• Your goal
Return the data below exactly, minus the pictures.

━━━ Source data ━━━

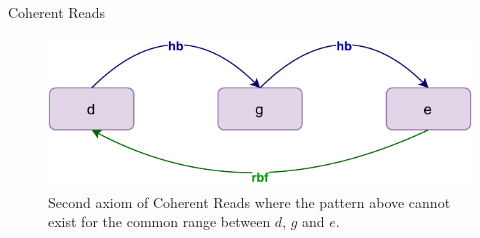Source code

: \begin{axiom}{Coherent Reads}
\begin{itemize}
                    \begin{figure}[H]
                        \centering 
                        \includegraphics[scale=0.7]{3.ECMAScriptMemoryModel/CoherentReads2.pdf}
                        \caption{Second axiom of Coherent Reads where the pattern above cannot exist for the common range between $d$, $g$ and $e$.}
                        \label{model:coherent_reads(2)}
                    \end{figure}
                            
            \end{itemize}
        \end{axiom}

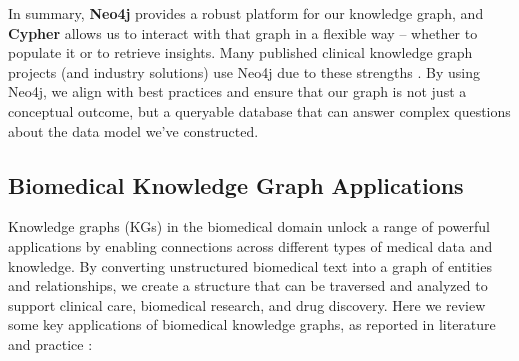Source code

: In summary, \textbf{Neo4j} provides a robust platform for our knowledge graph, and \textbf{Cypher} allows us to interact with that graph in a flexible way – whether to populate it or to retrieve insights. Many published clinical knowledge graph projects (and industry solutions) use Neo4j due to these strengths \parencite{Zimbres2024}. By using Neo4j, we align with best practices and ensure that our graph is not just a conceptual outcome, but a queryable database that can answer complex questions about the data model we've constructed.

\subsection{Biomedical Knowledge Graph Applications}

Knowledge graphs (KGs) in the biomedical domain unlock a range of powerful applications by enabling connections across different types of medical data and knowledge. By converting unstructured biomedical text into a graph of entities and relationships, we create a structure that can be traversed and analyzed to support clinical care, biomedical research, and drug discovery. Here we review some key applications of biomedical knowledge graphs, as reported in literature and practice \parencite{Milvus2025}:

━━━

• Response area
Source code

: \begin{axiom}{Coherent Reads}
\begin{itemize}
                    \begin{figure}[H]
                        \centering 
                        \includegraphics[scale=0.7]{3.ECMAScriptMemoryModel/CoherentReads2.pdf}
                        \caption{Second axiom of Coherent Reads where the pattern above cannot exist for the common range between $d$, $g$ and $e$.}
                        \label{model:coherent_reads(2)}
                    \end{figure}
                            
            \end{itemize}
        \end{axiom}

Source code

: In summary, \textbf{Neo4j} provides a robust platform for our knowledge graph, and \textbf{Cypher} allows us to interact with that graph in a flexible way – whether to populate it or to retrieve insights. Many published clinical knowledge graph projects (and industry solutions) use Neo4j due to these strengths \parencite{Zimbres2024}. By using Neo4j, we align with best practices and ensure that our graph is not just a conceptual outcome, but a queryable database that can answer complex questions about the data model we've constructed.

\subsection{Biomedical Knowledge Graph Applications}

Knowledge graphs (KGs) in the biomedical domain unlock a range of powerful applications by enabling connections across different types of medical data and knowledge. By converting unstructured biomedical text into a graph of entities and relationships, we create a structure that can be traversed and analyzed to support clinical care, biomedical research, and drug discovery. Here we review some key applications of biomedical knowledge graphs, as reported in literature and practice \parencite{Milvus2025}:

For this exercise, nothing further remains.